В этом эпизоде для нас важно не то, что Станкевич не полюбил своей знакомки, – в этом человек не волен, – а то, что, ощутив приближение действительного чувства, он поспешно ретировался. Вся его хитрая расчетливость – не что иное, как средство замаскировать собственную трусость; очевидно, любовь манила его лишь в отвлечении, реальная же страсть пугает его пуще всего. Дело в том, что «мечты», как ни ясна ему их призрачность, уже успели стать той атмосферой, вне которой ему трудно дышать. Только в них он находит ничем не возмущаемую красоту и безграничный простор, действительность же давит его грубой законченностью своих форм и оскорбляет примесью прозы во всяком проявлении красоты.
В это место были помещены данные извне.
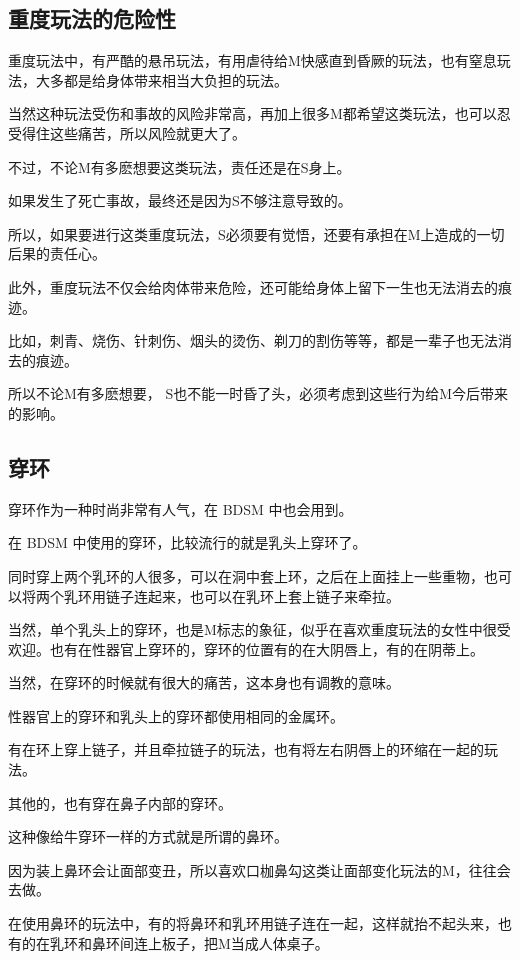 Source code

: \documentclass[12pt,UTF8]{ctexbook}
\begin{document}
\subsection{重度玩法的危险性}

重度玩法中，有严酷的悬吊玩法，有用虐待给M快感直到昏厥的玩法，也有窒息玩法，大多都是给身体带来相当大负担的玩法。

当然这种玩法受伤和事故的风险非常高，再加上很多M都希望这类玩法，也可以忍受得住这些痛苦，所以风险就更大了。

不过，不论M有多麽想要这类玩法，责任还是在S身上。

如果发生了死亡事故，最终还是因为S不够注意导致的。

所以，如果要进行这类重度玩法，S必须要有觉悟，还要有承担在M上造成的一切后果的责任心。

此外，重度玩法不仅会给肉体带来危险，还可能给身体上留下一生也无法消去的痕迹。

比如，刺青、烧伤、针刺伤、烟头的烫伤、剃刀的割伤等等，都是一辈子也无法消去的痕迹。

所以不论M有多麽想要， S也不能一时昏了头，必须考虑到这些行为给M今后带来的影响。

\subsection{穿环}

穿环作为一种时尚非常有人气，在 BDSM 中也会用到。

在 BDSM 中使用的穿环，比较流行的就是乳头上穿环了。

同时穿上两个乳环的人很多，可以在洞中套上环，之后在上面挂上一些重物，也可以将两个乳环用链子连起来，也可以在乳环上套上链子来牵拉。

当然，单个乳头上的穿环，也是M标志的象征，似乎在喜欢重度玩法的女性中很受欢迎。也有在性器官上穿环的，穿环的位置有的在大阴唇上，有的在阴蒂上。

当然，在穿环的时候就有很大的痛苦，这本身也有调教的意味。

性器官上的穿环和乳头上的穿环都使用相同的金属环。

有在环上穿上链子，并且牵拉链子的玩法，也有将左右阴唇上的环缩在一起的玩法。

其他的，也有穿在鼻子内部的穿环。

这种像给牛穿环一样的方式就是所谓的鼻环。

因为装上鼻环会让面部变丑，所以喜欢口枷鼻勾这类让面部变化玩法的M，往往会去做。

在使用鼻环的玩法中，有的将鼻环和乳环用链子连在一起，这样就抬不起头来，也有的在乳环和鼻环间连上板子，把M当成人体桌子。
\end{document}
Поэтому, едва коснувшись жизни, он бежит от нее назад, в привольный мир неопределенных чувств, смутного волнения, мирных и красивых фантазий, где нет ни уз, связывающих навеки, ни резких очертаний. И он оправдывает это бегство сознательно: прилепиться к чему-нибудь единичному и реальному представляется ему изменой высшему назначению человека; как ни сладко, «исторгшись из скуки жизни, отдохнуть в объятиях тихого существа»{38}, он должен бежать этого счастия, чтобы не сбиться с пути. Два цветка, говорит Шиллер, манят человека: надежда и наслаждение; кто сорвал один из них, тот не получит другого{39}. А для него без надежды нет счастия, ибо надежда есть сознание своего права на счастие, своей правоты; значит, он должен навсегда отречься от наслаждения. Это сознание наполняет гордостью его сердце: он – мученик за идею, ему суждено, отказавшись от пошлого счастия толпы, всю жизнь стремиться к идеалу без надежды достигнуть его. Станкевичу, вероятно, не слишком трудно было расстаться с той девушкой, но он чувствует себя героем: «Как отрадно разбить упоительный сосуд, поднесенный любовью, и сказать: я выше толпы счастливцев, я имею право сделать упрек судьбе…». И он наивно прибавляет: «Есть прелесть в отчаянии, с которым сморишь на прелестное создание, с которым никогда, никогда не соединишься, с которым разлучила тебя твоя мысль, высокая, благородная!»{40}.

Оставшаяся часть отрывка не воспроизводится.